Partnerships are typically pass-through entities, meaning the business itself generally doesn’t pay federal income tax. Instead, profits and losses pass through to the partners, who report them on their personal tax returns. Many owners like this because it avoids the “double taxation” that can apply to traditional C corporations. But the tax picture depends heavily on the structure you choose and the elections you make — an LLC, for instance, can often elect how it wants to be taxed. Tax treatment is important, but it’s one factor among several, and the right answer depends on your specific numbers and goals. These are questions to work through with a qualified tax professional or attorney rather than guess at, because the wrong assumption here can be expensive to fix.

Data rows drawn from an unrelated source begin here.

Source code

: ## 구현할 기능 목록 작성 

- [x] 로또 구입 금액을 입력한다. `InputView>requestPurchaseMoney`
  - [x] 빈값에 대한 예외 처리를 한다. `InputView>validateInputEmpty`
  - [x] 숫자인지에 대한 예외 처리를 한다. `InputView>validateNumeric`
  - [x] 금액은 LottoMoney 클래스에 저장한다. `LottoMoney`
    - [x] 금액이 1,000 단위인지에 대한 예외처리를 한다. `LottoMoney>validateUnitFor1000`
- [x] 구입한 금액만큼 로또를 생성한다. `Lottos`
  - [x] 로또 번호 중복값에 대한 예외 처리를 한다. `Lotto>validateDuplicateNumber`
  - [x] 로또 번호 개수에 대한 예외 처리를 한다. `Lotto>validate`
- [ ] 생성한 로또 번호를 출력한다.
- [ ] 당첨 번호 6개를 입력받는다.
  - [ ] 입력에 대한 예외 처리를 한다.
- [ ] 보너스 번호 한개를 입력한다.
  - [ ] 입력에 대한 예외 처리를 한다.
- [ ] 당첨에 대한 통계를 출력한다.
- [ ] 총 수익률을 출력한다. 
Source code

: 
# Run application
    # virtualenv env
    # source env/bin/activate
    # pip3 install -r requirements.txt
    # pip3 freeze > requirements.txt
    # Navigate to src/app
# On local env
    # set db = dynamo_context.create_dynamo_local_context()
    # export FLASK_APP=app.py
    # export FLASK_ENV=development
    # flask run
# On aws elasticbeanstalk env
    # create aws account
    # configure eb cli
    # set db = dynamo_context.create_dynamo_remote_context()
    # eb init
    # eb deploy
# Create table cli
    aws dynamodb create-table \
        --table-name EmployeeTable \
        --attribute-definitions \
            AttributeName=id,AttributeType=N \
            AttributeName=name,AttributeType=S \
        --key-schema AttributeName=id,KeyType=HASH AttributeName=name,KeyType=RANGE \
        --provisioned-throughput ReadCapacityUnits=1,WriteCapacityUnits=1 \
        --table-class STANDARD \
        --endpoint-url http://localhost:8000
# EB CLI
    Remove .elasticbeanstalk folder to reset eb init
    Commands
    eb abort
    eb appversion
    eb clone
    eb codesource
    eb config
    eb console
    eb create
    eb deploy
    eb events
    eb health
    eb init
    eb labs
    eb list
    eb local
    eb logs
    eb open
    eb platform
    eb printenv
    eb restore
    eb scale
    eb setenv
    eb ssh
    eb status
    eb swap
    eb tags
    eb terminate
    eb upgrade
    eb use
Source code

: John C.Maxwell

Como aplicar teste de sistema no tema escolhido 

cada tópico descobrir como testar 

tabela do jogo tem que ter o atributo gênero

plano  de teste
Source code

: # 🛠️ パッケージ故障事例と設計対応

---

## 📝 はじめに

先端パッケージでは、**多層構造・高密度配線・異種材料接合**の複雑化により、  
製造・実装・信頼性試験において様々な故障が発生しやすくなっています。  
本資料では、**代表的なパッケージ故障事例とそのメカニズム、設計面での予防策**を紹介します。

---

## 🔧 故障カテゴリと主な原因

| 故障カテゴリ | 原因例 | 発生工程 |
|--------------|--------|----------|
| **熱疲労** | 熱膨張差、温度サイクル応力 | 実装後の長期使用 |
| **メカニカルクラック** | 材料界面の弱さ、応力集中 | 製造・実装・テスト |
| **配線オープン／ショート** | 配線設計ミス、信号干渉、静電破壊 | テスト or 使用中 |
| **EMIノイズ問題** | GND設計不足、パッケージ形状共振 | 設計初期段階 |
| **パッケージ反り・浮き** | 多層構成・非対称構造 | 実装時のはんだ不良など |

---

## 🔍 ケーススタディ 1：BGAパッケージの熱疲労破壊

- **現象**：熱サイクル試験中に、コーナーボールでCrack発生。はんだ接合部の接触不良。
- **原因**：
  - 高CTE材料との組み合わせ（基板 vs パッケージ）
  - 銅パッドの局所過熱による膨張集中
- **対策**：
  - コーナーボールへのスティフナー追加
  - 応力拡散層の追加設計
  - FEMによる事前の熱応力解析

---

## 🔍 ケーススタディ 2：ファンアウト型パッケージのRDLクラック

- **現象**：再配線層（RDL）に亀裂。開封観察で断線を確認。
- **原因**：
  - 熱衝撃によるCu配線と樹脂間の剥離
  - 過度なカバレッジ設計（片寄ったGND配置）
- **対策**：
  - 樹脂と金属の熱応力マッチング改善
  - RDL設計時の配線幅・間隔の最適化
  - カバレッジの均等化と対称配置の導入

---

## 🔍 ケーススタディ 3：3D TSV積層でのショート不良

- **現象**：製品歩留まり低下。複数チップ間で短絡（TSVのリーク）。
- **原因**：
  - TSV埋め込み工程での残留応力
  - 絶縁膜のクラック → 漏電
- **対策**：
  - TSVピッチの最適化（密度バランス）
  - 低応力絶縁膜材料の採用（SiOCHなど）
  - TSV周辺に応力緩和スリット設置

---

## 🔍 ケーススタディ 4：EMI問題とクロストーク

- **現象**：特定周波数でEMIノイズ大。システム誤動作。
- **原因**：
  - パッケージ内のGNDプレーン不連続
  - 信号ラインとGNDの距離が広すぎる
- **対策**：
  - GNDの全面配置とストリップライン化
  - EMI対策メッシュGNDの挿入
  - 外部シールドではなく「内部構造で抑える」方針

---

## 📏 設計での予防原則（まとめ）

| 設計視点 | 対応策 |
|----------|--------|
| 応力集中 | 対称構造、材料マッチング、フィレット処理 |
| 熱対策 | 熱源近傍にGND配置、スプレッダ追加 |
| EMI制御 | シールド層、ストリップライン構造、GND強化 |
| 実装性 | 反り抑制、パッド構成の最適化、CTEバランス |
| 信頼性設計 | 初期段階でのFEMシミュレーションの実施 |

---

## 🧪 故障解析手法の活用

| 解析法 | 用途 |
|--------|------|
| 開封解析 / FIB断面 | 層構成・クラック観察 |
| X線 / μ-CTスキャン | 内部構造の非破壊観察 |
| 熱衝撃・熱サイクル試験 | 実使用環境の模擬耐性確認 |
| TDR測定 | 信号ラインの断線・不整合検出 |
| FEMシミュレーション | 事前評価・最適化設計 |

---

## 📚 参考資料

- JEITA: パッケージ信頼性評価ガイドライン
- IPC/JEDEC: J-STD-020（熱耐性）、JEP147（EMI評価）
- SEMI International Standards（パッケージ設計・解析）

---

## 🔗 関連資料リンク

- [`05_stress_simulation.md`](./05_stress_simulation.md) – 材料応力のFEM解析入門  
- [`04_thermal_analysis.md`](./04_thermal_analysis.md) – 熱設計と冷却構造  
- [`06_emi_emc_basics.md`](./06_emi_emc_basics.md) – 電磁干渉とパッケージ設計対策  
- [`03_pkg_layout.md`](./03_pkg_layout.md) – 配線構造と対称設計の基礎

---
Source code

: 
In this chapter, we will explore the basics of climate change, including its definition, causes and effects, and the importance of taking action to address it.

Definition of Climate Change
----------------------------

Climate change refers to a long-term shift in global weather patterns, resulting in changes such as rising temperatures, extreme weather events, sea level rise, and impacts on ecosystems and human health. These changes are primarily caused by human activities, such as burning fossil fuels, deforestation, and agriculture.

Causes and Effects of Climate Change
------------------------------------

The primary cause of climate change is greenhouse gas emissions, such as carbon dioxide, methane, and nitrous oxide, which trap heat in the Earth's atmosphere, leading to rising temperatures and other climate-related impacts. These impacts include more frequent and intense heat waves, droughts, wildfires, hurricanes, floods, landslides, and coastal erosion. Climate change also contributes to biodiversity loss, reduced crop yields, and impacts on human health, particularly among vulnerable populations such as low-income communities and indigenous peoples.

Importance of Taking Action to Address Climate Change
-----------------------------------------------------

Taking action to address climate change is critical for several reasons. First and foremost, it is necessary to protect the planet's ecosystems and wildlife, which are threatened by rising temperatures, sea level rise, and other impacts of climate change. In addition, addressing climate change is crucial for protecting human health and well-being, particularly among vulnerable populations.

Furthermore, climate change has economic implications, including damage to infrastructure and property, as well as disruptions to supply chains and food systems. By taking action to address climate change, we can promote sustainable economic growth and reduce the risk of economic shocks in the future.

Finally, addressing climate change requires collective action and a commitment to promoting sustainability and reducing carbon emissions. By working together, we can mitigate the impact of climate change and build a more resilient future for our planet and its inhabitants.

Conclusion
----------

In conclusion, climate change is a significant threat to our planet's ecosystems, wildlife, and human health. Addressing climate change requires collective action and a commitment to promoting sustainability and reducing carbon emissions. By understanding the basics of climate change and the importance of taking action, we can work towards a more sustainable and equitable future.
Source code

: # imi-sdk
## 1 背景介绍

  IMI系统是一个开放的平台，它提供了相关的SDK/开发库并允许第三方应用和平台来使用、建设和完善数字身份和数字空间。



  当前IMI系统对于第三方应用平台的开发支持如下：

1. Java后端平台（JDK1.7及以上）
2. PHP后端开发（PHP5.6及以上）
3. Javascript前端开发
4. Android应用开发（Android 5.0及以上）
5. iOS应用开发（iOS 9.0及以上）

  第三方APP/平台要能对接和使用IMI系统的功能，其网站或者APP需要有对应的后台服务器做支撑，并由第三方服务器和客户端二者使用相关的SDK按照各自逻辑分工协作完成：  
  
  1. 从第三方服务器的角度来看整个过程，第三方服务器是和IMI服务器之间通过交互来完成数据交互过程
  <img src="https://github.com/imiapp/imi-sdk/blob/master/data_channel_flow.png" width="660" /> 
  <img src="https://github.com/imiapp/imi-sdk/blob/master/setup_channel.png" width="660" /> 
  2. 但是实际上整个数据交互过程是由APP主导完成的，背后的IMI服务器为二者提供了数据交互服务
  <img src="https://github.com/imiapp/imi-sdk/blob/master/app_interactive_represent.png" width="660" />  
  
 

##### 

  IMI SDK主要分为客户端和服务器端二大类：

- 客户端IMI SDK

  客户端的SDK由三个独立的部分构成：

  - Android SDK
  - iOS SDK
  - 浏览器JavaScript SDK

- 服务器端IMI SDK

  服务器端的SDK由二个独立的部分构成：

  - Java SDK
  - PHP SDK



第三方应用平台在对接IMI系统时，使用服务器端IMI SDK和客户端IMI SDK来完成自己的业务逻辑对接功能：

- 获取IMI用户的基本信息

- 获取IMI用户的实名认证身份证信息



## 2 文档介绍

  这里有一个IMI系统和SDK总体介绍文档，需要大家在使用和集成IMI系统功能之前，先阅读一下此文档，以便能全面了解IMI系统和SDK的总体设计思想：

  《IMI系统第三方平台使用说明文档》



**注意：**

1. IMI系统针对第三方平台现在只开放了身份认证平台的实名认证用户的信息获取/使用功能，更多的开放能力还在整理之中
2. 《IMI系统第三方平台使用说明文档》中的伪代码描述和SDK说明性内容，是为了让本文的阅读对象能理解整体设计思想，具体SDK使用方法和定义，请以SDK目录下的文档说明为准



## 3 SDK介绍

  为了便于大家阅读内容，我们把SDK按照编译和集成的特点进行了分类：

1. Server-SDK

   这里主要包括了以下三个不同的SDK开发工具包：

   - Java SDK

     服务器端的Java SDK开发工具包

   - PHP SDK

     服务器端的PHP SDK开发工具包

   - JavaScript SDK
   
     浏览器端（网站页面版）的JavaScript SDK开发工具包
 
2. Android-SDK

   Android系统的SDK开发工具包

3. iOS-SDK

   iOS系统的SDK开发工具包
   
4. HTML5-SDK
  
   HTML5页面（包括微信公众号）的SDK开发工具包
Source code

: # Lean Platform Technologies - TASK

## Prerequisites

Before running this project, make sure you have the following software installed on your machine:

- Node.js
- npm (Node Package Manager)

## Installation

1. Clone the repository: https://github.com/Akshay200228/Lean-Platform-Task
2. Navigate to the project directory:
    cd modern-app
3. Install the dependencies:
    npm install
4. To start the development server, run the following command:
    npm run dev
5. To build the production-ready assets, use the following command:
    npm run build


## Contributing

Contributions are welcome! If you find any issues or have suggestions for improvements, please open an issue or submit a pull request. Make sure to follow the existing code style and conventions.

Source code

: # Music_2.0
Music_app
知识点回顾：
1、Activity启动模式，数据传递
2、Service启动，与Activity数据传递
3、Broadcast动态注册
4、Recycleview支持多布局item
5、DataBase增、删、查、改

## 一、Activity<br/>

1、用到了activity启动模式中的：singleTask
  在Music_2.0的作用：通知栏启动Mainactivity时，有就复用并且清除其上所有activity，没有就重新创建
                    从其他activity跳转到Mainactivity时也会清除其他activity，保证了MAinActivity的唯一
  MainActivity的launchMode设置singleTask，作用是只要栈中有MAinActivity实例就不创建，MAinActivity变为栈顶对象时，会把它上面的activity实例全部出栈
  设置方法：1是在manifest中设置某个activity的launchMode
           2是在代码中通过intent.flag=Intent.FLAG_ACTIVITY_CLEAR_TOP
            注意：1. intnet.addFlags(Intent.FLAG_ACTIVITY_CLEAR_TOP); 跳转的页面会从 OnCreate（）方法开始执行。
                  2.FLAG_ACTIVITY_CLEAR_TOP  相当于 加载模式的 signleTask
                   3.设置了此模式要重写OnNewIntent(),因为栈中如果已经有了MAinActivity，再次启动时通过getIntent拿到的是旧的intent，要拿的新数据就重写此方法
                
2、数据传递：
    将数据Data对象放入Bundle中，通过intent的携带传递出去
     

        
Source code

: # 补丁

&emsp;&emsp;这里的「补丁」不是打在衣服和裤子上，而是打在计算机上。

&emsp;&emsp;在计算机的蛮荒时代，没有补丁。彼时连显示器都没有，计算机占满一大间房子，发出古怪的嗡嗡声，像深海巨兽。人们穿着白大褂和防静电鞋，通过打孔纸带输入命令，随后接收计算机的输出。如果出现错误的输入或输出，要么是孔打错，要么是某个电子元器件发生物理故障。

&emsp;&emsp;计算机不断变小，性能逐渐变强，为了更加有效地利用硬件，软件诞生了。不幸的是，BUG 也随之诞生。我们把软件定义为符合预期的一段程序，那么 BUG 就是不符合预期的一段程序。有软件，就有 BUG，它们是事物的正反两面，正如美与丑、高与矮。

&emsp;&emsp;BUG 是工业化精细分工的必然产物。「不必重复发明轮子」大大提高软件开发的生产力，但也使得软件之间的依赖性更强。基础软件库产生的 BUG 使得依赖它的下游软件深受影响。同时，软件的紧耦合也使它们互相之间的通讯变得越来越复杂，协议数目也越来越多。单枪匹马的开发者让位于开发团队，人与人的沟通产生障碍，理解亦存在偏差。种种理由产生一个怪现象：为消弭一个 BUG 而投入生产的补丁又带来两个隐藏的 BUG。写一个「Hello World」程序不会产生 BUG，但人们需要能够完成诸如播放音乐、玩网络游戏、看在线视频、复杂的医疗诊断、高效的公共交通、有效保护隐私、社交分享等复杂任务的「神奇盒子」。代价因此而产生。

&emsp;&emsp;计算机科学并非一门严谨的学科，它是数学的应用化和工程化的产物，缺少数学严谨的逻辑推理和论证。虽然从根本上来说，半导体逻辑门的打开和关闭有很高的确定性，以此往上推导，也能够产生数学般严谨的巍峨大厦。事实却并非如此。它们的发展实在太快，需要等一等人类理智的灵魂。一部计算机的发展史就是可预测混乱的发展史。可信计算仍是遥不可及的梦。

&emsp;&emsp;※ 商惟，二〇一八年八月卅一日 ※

Decide how control and decision-making will work

Structure shapes power. In a general partnership, partners typically share management authority — which sounds equal and fair until two partners disagree and there’s no tie-breaker. In a limited partnership, general partners run the business while limited partners stay passive. In an LLC, you have real flexibility to design management however you like: member-managed, manager-managed, weighted voting, or specific approval requirements for major decisions. Before you choose, get clear on:

  • Who will make day-to-day decisions, and who must sign off on major ones?
  • Will ownership percentages match decision-making power, or should they differ?
  • How will you break a deadlock if owners are evenly split?
  • Can a partner be removed, and what happens to their stake if they are?

These questions matter regardless of structure, but the structure you pick determines how much freedom you have to answer them your own way — and how much is dictated by your state’s default rules if you stay silent.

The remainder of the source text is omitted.